◆ **What you have to do**
Would you write out the entries that follow word for word, omitting any images?

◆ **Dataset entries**
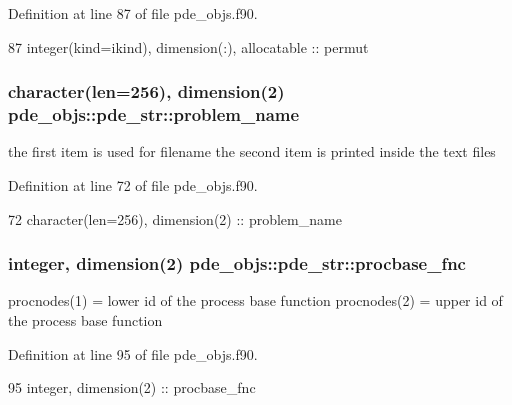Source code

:Definition at line 87 of file pde\+\_\+objs.\+f90.


\begin{DoxyCode}
87     \textcolor{keywordtype}{integer(kind=ikind)}, \textcolor{keywordtype}{dimension(:)}, \textcolor{keywordtype}{allocatable}   :: permut
\end{DoxyCode}
\subsubsection[{problem\+\_\+name}]{\setlength{\rightskip}{0pt plus 5cm}character(len=256), dimension(2) pde\+\_\+objs\+::pde\+\_\+str\+::problem\+\_\+name}\label{structpde__objs_1_1pde__str_a92431ff50603818733c295c189ff37ca}


the first item is used for filename the second item is printed inside the text files 



Definition at line 72 of file pde\+\_\+objs.\+f90.


\begin{DoxyCode}
72     \textcolor{keywordtype}{character(len=256)}, \textcolor{keywordtype}{dimension(2)}                 :: problem\_name
\end{DoxyCode}
\subsubsection[{procbase\+\_\+fnc}]{\setlength{\rightskip}{0pt plus 5cm}integer, dimension(2) pde\+\_\+objs\+::pde\+\_\+str\+::procbase\+\_\+fnc}\label{structpde__objs_1_1pde__str_a308d4affb05306ef24f227f1207ffc90}


procnodes(1) = lower id of the process base function procnodes(2) = upper id of the process base function 



Definition at line 95 of file pde\+\_\+objs.\+f90.


\begin{DoxyCode}
95     \textcolor{keywordtype}{integer}, \textcolor{keywordtype}{dimension(2)} :: procbase\_fnc
\end{DoxyCode}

◆ **Solution for this exercise**
Source code

:Definition at line 87 of file pde\+\_\+objs.\+f90.


\begin{DoxyCode}
87     \textcolor{keywordtype}{integer(kind=ikind)}, \textcolor{keywordtype}{dimension(:)}, \textcolor{keywordtype}{allocatable}   :: permut
\end{DoxyCode}
\subsubsection[{problem\+\_\+name}]{\setlength{\rightskip}{0pt plus 5cm}character(len=256), dimension(2) pde\+\_\+objs\+::pde\+\_\+str\+::problem\+\_\+name}\label{structpde__objs_1_1pde__str_a92431ff50603818733c295c189ff37ca}


the first item is used for filename the second item is printed inside the text files 



Definition at line 72 of file pde\+\_\+objs.\+f90.


\begin{DoxyCode}
72     \textcolor{keywordtype}{character(len=256)}, \textcolor{keywordtype}{dimension(2)}                 :: problem\_name
\end{DoxyCode}
\subsubsection[{procbase\+\_\+fnc}]{\setlength{\rightskip}{0pt plus 5cm}integer, dimension(2) pde\+\_\+objs\+::pde\+\_\+str\+::procbase\+\_\+fnc}\label{structpde__objs_1_1pde__str_a308d4affb05306ef24f227f1207ffc90}


procnodes(1) = lower id of the process base function procnodes(2) = upper id of the process base function 



Definition at line 95 of file pde\+\_\+objs.\+f90.


\begin{DoxyCode}
95     \textcolor{keywordtype}{integer}, \textcolor{keywordtype}{dimension(2)} :: procbase\_fnc
\end{DoxyCode}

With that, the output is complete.